Originally published on 8/14/2014
Traffic is overwhelming on I95 and the Merritt Parkway. Commuter rails rely on underfunded infrastructure. We lack freight rail. With traffic, the 45minute commute between Connecticut and New York takes 1½ hours. Any additional congestion and traffic is a nightmare.
As Fairfield County residents know all too well, driving from our area to New Haven is a huge inconvenience— but that is just the tip of the iceberg. Multitudes of trucks, a lack of freight, and weak commuter rail infrastructure synergize to hold the economy back, slow job growth, reduce property values and pollute the air.
Southwestern Connecticut has tremendous assets— a location near the financial capital of the world, beautiful scenery, warm communities, top-notch schools for students and a highly educated workforce. People want to live here. People want to work here. The transit burden has held us back for years and is starting to feel normal to southwestern Connecticut.
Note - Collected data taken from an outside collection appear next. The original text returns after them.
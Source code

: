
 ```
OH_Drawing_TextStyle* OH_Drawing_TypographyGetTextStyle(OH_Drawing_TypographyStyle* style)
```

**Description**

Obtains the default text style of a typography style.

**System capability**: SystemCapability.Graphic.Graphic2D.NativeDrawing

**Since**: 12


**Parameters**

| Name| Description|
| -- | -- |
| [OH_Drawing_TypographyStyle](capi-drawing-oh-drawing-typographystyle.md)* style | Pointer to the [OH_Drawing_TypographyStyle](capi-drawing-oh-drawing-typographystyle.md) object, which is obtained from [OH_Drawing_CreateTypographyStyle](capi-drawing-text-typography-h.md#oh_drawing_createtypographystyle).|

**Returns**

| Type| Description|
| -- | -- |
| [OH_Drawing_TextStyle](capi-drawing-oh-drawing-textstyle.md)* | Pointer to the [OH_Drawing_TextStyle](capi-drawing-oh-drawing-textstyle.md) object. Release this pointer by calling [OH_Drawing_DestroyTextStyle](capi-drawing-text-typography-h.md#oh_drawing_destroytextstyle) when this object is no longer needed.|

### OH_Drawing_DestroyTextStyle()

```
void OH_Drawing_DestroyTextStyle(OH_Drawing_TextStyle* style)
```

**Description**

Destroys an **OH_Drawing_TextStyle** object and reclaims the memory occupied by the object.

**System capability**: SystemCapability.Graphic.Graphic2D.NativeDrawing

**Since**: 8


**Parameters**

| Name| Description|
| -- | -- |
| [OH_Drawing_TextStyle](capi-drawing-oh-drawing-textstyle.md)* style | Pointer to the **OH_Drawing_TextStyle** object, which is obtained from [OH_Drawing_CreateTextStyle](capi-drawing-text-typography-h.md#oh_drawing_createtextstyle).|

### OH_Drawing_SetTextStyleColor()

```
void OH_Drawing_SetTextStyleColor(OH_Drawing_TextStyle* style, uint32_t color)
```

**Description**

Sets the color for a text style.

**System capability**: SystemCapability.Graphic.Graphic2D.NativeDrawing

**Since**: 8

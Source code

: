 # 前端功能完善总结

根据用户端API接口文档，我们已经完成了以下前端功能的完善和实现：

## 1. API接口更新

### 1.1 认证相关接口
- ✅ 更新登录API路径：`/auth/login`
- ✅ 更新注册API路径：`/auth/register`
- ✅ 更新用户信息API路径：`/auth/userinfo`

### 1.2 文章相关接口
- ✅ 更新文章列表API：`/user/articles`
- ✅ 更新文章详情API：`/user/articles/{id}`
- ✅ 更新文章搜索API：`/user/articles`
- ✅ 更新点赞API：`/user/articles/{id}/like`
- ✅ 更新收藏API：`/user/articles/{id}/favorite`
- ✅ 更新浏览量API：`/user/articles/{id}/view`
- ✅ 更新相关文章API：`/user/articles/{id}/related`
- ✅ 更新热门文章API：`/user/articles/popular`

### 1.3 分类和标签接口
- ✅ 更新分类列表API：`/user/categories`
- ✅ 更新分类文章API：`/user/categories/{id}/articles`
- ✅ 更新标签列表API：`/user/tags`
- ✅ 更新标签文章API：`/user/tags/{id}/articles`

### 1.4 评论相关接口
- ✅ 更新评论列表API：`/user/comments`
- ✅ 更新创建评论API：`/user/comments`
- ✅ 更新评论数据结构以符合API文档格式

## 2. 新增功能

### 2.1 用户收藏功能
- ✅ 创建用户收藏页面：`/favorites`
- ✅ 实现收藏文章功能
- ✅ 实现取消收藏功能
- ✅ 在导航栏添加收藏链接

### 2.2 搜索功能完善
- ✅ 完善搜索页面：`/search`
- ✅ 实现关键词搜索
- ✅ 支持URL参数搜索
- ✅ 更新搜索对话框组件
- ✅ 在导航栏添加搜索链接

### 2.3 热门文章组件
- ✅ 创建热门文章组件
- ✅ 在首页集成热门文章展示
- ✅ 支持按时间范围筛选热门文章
Tax incentives to small businesses can be useful interim measures if implemented in conjunction with long-term programs to fix underlying problems. But in isolation, such incentives merely mask the near-term effects of festering, fundamental infrastructure problems which will threaten the state’s residents and businesses in the long-term. Tax dollars from communities in southwestern Connecticut finance such stopgap programs, but unless coupled with comprehensive transit solutions, our tax dollars are working against us.
There is a viable solution that includes adequate funding to this problem. I propose the New York- Connecticut Transportation Authority (“NYCTA”), an all-encompassing approach to resolve Connecticut’s transportation infrastructure crisis. NYCTA should be an independent, nongovernmental entity formed by Connecticut and New York State, to harness both public and open market sources of capital. The operation should own, maintain and be responsible for surface modes of transit under NYCTA jurisdiction. This includes designated highways, bridges, tunnels, and commuter and freight rails.
Freight rail is the most cost-effective way to move massive amounts of goods through the country. The aging track beds cannot handle freight trains because they are not up to today’s standards. The catenary wires and bridges are too low for doublestacked freight cars. Instead of exclusively relying on expensive trucks to carry goods across the state, freight rail will appeal to businesses as a lower cost and faster transportation option. Commuters will save time on our highways immediately; money will be saved from reduced maintenance costs. Furthermore, increasing the use of freight rail will benefit the environment.
Connecticut is at risk. Successful, growing societies require functional transportation infrastructure. This affects everybody. In order to survive in a competitive national and global economy, the state needs to address transportation with a serious, long-term solution. I want to be part of a solution that says ‘yes’ to solutions, rather than sitting on the sidelines watching future generations struggle with the problems from our past.
Phil Sharlach is the Democratic Party nominee for Connecticut State Senate in the 26th District, and a resident of Wilton, CT. The Ridgefield Democratic Town Committee supplies this column.